A complete response lists each line of the data below that includes the word "pines".
Task input Block Start
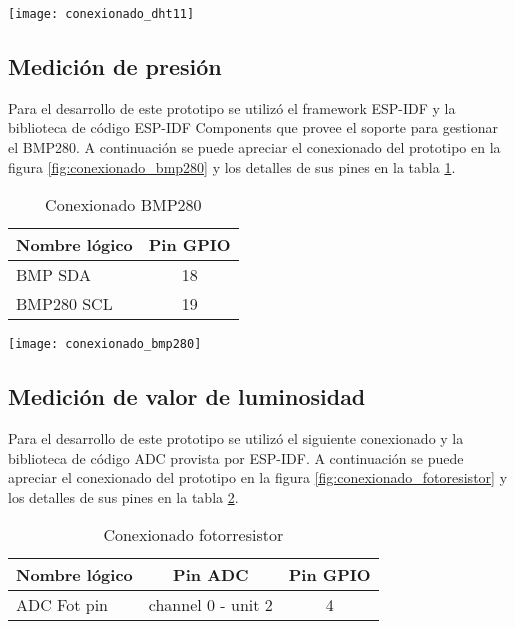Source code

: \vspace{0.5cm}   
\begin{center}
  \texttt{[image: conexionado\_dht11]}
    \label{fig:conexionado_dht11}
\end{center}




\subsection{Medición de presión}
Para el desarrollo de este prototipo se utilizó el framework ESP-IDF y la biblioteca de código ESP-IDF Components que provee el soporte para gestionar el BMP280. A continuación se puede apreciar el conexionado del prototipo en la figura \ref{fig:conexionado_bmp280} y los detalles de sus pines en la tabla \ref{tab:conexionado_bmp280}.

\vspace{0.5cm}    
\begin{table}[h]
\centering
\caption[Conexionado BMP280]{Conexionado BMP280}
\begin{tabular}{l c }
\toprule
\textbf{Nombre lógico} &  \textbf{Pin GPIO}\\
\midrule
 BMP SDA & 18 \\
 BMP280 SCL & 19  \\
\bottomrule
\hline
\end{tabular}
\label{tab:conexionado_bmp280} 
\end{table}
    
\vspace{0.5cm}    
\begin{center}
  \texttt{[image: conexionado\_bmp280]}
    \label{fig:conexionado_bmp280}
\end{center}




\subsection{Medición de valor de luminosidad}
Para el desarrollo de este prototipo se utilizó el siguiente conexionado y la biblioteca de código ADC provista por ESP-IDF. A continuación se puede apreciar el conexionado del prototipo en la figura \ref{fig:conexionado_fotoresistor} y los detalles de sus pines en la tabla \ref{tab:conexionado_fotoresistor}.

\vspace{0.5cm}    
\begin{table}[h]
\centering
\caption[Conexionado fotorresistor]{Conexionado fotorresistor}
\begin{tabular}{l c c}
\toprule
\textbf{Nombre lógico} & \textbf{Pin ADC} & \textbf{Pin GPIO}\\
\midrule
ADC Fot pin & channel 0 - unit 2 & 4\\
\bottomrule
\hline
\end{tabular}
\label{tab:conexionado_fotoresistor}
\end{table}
Task input Block End
Task input Block Start
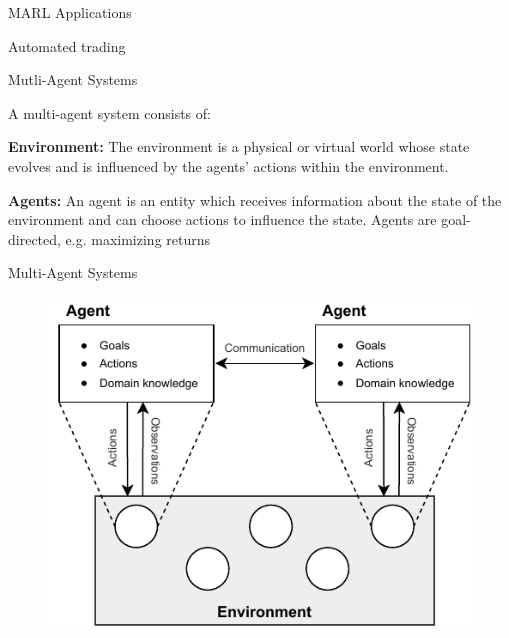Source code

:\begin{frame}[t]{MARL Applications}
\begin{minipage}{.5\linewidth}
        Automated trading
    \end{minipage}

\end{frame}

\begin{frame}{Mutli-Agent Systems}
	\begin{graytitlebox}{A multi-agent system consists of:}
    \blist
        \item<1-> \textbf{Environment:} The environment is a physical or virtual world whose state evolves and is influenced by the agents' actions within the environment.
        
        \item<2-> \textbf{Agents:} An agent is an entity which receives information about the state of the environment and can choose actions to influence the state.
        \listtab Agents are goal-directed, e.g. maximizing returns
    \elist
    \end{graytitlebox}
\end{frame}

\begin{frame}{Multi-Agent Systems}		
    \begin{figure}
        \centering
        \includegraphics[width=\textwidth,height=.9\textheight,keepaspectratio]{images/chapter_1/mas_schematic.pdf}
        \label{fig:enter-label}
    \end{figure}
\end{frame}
Task input Block End
Task input Block Start
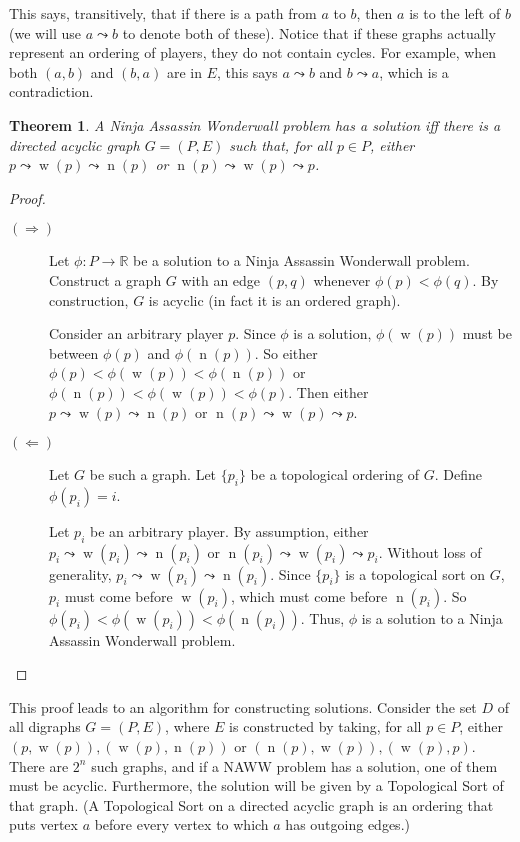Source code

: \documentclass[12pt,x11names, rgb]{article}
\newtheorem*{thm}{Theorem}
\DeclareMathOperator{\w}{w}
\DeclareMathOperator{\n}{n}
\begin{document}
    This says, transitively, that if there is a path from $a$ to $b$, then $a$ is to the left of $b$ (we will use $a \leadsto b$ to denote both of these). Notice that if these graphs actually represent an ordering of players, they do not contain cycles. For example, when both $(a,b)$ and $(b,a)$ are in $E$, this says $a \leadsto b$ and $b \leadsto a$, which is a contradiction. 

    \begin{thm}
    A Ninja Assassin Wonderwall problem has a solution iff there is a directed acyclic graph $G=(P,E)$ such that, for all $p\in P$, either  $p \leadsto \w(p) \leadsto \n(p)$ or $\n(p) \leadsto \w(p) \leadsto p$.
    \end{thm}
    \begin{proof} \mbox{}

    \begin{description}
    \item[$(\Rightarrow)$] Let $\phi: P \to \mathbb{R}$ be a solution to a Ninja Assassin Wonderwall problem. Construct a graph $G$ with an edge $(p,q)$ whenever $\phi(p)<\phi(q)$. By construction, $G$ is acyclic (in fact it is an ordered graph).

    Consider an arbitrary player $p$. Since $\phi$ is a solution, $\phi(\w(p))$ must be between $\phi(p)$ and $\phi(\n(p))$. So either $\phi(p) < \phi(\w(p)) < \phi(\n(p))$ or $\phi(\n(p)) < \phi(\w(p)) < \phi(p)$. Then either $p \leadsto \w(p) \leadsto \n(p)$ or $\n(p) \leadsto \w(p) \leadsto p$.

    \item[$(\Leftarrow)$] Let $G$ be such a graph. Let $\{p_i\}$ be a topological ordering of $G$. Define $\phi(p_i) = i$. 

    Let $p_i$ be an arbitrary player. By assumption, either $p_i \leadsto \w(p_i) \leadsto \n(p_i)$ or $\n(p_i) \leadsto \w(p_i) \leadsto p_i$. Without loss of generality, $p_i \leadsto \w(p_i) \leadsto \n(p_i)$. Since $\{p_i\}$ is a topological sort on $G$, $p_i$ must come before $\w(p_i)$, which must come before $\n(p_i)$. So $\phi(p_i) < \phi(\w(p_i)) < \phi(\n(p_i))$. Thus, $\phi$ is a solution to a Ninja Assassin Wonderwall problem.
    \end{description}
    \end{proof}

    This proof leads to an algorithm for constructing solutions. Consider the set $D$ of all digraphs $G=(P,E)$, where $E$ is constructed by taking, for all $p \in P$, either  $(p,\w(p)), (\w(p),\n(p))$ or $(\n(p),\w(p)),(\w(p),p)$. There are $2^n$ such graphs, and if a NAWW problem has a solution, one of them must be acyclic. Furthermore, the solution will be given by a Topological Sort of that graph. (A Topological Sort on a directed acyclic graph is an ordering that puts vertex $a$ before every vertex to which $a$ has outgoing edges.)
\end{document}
Task input Block End
Response:
Para el desarrollo de este prototipo se utilizó el framework ESP-IDF y la biblioteca de código ESP-IDF Components que provee el soporte para gestionar el BMP280. A continuación se puede apreciar el conexionado del prototipo en la figura \ref{fig:conexionado_bmp280} y los detalles de sus pines en la tabla \ref{tab:conexionado_bmp280}.
Para el desarrollo de este prototipo se utilizó el siguiente conexionado y la biblioteca de código ADC provista por ESP-IDF. A continuación se puede apreciar el conexionado del prototipo en la figura \ref{fig:conexionado_fotoresistor} y los detalles de sus pines en la tabla \ref{tab:conexionado_fotoresistor}.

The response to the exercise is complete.